The latest milestone marks a major step forward in the AG600’s development before its first maritime surface take-off and landing planned for the end of 2020 in Hubei province, and in spite of the deleterious effects of the Covid-19 coronavirus on China’s aviation industry.
The aircraft, also known as Kunlong (Water Dragon), previously performed its land-based maiden flight in Zhuhai, South China’s Guangdong Province, in December 2017 and its first water-based take-off and landing in a reservoir in Jingmen in October 2018.
According to local reports, the AG600 is also set to become the world’s largest amphibious aircraft with a 38.8 metre wingspan and 37m long fuselage, with a maximum take-off weight (MTOW) of 53.3 tonnes and a maximum endurance and range of 12 hours and 4,500km respectively.
The aircraft is reportedly powered by four WJ-6 turboprop engines, which are derivatives of the Motor Sich Ivchenko AI-20) that enable it to cruise at speeds of 270 knots (500km/h).

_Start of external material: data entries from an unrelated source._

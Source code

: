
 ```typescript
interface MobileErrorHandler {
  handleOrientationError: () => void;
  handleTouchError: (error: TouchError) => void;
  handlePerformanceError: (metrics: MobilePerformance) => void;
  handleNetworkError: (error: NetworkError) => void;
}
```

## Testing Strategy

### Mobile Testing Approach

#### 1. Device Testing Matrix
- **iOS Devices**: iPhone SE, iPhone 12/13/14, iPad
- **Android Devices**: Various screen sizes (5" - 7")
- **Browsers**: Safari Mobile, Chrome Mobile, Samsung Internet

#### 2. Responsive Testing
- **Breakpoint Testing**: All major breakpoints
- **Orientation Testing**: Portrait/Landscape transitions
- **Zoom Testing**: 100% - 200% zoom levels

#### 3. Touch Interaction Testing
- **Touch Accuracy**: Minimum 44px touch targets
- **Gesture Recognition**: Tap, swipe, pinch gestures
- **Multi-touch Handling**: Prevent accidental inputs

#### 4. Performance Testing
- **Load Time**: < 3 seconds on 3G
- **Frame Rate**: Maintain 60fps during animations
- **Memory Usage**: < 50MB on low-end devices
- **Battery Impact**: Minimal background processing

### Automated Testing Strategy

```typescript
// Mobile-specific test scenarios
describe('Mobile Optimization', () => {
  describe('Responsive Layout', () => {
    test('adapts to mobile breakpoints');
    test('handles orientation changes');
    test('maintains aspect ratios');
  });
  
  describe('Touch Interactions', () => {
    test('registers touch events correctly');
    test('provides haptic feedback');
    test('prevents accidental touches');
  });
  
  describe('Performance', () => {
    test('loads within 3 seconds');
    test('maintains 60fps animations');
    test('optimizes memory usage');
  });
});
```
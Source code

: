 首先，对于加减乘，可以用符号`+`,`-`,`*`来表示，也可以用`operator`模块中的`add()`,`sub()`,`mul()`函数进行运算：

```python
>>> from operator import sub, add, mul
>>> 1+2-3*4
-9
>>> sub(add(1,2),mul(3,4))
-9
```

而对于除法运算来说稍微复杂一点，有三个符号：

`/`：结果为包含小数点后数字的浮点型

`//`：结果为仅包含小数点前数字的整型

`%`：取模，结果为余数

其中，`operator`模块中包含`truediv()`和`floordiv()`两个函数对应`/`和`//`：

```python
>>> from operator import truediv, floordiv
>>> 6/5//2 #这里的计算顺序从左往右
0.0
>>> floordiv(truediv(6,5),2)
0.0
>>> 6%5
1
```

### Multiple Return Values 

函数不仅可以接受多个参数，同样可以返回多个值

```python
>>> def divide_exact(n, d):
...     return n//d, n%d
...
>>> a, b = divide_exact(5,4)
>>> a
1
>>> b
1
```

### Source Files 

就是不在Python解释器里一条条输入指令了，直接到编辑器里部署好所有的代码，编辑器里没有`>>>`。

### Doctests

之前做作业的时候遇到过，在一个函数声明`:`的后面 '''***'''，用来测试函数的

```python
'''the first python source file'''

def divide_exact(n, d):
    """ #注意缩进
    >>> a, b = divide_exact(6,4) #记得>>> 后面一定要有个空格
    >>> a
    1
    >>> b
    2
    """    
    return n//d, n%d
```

It is understood to be the third large aircraft designed and manufactured locally following the Y-20 military transport aircraft, which entered service in 2016, and the 190-seat C-919 commercial passenger aircraft, which made its maiden flight in July 2017.
Upcoming Test Flights
Reports also indicate that the AG600 is presently undergoing further fine-tuning and design optimisation work in Jingmen, Hubei, while crew members familiarise themselves with the airspace and marine environment for the upcoming maritime test flights.
The aircraft is expected to be delivered by 2022, with initial roles comprising firefighting, search and rescue (SAR), and maritime patrol.
Observers also note that that the AG600 can reach any location in the South China Sea when deployed from the southern city of Sanya in Hainan province, making it especially suitable for logistics and personnel transport to China’s disputed artificial islands.